Directions for this task. Restate each entry below without changing a word.

[Data records]

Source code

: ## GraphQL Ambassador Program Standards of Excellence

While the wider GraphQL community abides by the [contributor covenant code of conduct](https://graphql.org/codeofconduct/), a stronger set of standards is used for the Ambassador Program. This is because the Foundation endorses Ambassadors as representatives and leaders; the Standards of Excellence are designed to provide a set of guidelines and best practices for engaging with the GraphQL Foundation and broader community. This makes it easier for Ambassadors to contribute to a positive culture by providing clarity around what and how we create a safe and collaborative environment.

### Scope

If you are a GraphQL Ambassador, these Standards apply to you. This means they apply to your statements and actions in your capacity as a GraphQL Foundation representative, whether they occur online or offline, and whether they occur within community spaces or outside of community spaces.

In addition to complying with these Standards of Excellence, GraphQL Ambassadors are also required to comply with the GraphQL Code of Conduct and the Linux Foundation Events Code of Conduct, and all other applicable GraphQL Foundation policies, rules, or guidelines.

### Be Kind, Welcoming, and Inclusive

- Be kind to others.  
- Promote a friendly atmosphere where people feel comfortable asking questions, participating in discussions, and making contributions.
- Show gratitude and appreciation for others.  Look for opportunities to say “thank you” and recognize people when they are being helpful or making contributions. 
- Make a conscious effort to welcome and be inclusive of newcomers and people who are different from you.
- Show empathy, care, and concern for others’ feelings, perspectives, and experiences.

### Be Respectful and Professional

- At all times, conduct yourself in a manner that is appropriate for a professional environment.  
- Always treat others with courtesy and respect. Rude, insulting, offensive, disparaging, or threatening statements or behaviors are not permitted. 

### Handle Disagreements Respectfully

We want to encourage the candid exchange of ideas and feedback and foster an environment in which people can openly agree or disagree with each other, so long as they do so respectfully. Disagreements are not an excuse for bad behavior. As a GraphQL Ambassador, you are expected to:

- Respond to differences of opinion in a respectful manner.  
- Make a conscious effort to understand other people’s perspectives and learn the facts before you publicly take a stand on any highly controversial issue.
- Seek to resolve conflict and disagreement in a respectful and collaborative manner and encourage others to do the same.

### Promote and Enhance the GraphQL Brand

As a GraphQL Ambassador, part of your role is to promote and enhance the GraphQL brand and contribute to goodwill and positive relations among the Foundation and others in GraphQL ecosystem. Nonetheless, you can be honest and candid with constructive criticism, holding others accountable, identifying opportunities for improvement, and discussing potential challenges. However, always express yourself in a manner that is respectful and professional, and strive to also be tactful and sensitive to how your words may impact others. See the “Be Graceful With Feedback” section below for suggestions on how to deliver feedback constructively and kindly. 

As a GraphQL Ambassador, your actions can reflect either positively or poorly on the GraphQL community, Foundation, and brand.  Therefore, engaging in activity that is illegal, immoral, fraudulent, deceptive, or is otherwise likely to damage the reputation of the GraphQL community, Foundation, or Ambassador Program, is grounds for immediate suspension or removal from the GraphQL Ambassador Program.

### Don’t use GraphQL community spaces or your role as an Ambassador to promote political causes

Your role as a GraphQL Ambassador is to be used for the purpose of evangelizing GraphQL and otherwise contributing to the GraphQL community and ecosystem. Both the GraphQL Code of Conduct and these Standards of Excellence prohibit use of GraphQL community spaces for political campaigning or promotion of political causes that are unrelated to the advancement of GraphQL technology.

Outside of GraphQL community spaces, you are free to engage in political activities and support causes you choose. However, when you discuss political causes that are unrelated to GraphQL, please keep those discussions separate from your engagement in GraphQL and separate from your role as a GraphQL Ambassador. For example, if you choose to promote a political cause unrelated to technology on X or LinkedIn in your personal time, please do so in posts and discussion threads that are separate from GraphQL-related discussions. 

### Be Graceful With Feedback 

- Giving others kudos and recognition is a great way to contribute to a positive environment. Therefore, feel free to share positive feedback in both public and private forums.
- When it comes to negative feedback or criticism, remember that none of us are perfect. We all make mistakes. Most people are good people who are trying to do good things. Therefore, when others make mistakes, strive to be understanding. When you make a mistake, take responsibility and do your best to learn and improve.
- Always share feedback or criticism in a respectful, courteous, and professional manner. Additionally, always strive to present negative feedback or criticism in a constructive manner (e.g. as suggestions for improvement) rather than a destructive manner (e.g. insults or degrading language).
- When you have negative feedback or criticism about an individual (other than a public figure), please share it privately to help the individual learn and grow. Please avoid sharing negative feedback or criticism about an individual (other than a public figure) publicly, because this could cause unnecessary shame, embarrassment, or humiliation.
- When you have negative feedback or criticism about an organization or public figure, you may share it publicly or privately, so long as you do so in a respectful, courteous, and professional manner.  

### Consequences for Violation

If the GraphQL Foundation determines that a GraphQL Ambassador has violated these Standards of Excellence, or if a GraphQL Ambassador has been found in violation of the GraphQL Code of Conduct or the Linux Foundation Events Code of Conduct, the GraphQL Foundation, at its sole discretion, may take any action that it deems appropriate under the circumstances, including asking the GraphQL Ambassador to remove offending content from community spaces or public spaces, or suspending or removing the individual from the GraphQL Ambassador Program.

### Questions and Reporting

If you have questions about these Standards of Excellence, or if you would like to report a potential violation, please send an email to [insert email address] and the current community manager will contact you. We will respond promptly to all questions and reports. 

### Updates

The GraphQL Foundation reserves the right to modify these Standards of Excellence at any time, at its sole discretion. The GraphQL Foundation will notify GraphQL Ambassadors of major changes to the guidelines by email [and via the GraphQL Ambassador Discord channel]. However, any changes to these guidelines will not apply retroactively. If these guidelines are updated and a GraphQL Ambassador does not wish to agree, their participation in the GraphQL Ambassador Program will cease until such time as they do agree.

[/Data records]

Solution.
Source code

: ## GraphQL Ambassador Program Standards of Excellence

While the wider GraphQL community abides by the [contributor covenant code of conduct](https://graphql.org/codeofconduct/), a stronger set of standards is used for the Ambassador Program. This is because the Foundation endorses Ambassadors as representatives and leaders; the Standards of Excellence are designed to provide a set of guidelines and best practices for engaging with the GraphQL Foundation and broader community. This makes it easier for Ambassadors to contribute to a positive culture by providing clarity around what and how we create a safe and collaborative environment.

### Scope

If you are a GraphQL Ambassador, these Standards apply to you. This means they apply to your statements and actions in your capacity as a GraphQL Foundation representative, whether they occur online or offline, and whether they occur within community spaces or outside of community spaces.

In addition to complying with these Standards of Excellence, GraphQL Ambassadors are also required to comply with the GraphQL Code of Conduct and the Linux Foundation Events Code of Conduct, and all other applicable GraphQL Foundation policies, rules, or guidelines.

### Be Kind, Welcoming, and Inclusive

- Be kind to others.  
- Promote a friendly atmosphere where people feel comfortable asking questions, participating in discussions, and making contributions.
- Show gratitude and appreciation for others.  Look for opportunities to say “thank you” and recognize people when they are being helpful or making contributions. 
- Make a conscious effort to welcome and be inclusive of newcomers and people who are different from you.
- Show empathy, care, and concern for others’ feelings, perspectives, and experiences.

### Be Respectful and Professional

- At all times, conduct yourself in a manner that is appropriate for a professional environment.  
- Always treat others with courtesy and respect. Rude, insulting, offensive, disparaging, or threatening statements or behaviors are not permitted. 

### Handle Disagreements Respectfully

We want to encourage the candid exchange of ideas and feedback and foster an environment in which people can openly agree or disagree with each other, so long as they do so respectfully. Disagreements are not an excuse for bad behavior. As a GraphQL Ambassador, you are expected to:

- Respond to differences of opinion in a respectful manner.  
- Make a conscious effort to understand other people’s perspectives and learn the facts before you publicly take a stand on any highly controversial issue.
- Seek to resolve conflict and disagreement in a respectful and collaborative manner and encourage others to do the same.

### Promote and Enhance the GraphQL Brand

As a GraphQL Ambassador, part of your role is to promote and enhance the GraphQL brand and contribute to goodwill and positive relations among the Foundation and others in GraphQL ecosystem. Nonetheless, you can be honest and candid with constructive criticism, holding others accountable, identifying opportunities for improvement, and discussing potential challenges. However, always express yourself in a manner that is respectful and professional, and strive to also be tactful and sensitive to how your words may impact others. See the “Be Graceful With Feedback” section below for suggestions on how to deliver feedback constructively and kindly. 

As a GraphQL Ambassador, your actions can reflect either positively or poorly on the GraphQL community, Foundation, and brand.  Therefore, engaging in activity that is illegal, immoral, fraudulent, deceptive, or is otherwise likely to damage the reputation of the GraphQL community, Foundation, or Ambassador Program, is grounds for immediate suspension or removal from the GraphQL Ambassador Program.

### Don’t use GraphQL community spaces or your role as an Ambassador to promote political causes

Your role as a GraphQL Ambassador is to be used for the purpose of evangelizing GraphQL and otherwise contributing to the GraphQL community and ecosystem. Both the GraphQL Code of Conduct and these Standards of Excellence prohibit use of GraphQL community spaces for political campaigning or promotion of political causes that are unrelated to the advancement of GraphQL technology.

Outside of GraphQL community spaces, you are free to engage in political activities and support causes you choose. However, when you discuss political causes that are unrelated to GraphQL, please keep those discussions separate from your engagement in GraphQL and separate from your role as a GraphQL Ambassador. For example, if you choose to promote a political cause unrelated to technology on X or LinkedIn in your personal time, please do so in posts and discussion threads that are separate from GraphQL-related discussions. 

### Be Graceful With Feedback 

- Giving others kudos and recognition is a great way to contribute to a positive environment. Therefore, feel free to share positive feedback in both public and private forums.
- When it comes to negative feedback or criticism, remember that none of us are perfect. We all make mistakes. Most people are good people who are trying to do good things. Therefore, when others make mistakes, strive to be understanding. When you make a mistake, take responsibility and do your best to learn and improve.
- Always share feedback or criticism in a respectful, courteous, and professional manner. Additionally, always strive to present negative feedback or criticism in a constructive manner (e.g. as suggestions for improvement) rather than a destructive manner (e.g. insults or degrading language).
- When you have negative feedback or criticism about an individual (other than a public figure), please share it privately to help the individual learn and grow. Please avoid sharing negative feedback or criticism about an individual (other than a public figure) publicly, because this could cause unnecessary shame, embarrassment, or humiliation.
- When you have negative feedback or criticism about an organization or public figure, you may share it publicly or privately, so long as you do so in a respectful, courteous, and professional manner.  

### Consequences for Violation

If the GraphQL Foundation determines that a GraphQL Ambassador has violated these Standards of Excellence, or if a GraphQL Ambassador has been found in violation of the GraphQL Code of Conduct or the Linux Foundation Events Code of Conduct, the GraphQL Foundation, at its sole discretion, may take any action that it deems appropriate under the circumstances, including asking the GraphQL Ambassador to remove offending content from community spaces or public spaces, or suspending or removing the individual from the GraphQL Ambassador Program.

### Questions and Reporting

If you have questions about these Standards of Excellence, or if you would like to report a potential violation, please send an email to [insert email address] and the current community manager will contact you. We will respond promptly to all questions and reports. 

### Updates

The GraphQL Foundation reserves the right to modify these Standards of Excellence at any time, at its sole discretion. The GraphQL Foundation will notify GraphQL Ambassadors of major changes to the guidelines by email [and via the GraphQL Ambassador Discord channel]. However, any changes to these guidelines will not apply retroactively. If these guidelines are updated and a GraphQL Ambassador does not wish to agree, their participation in the GraphQL Ambassador Program will cease until such time as they do agree.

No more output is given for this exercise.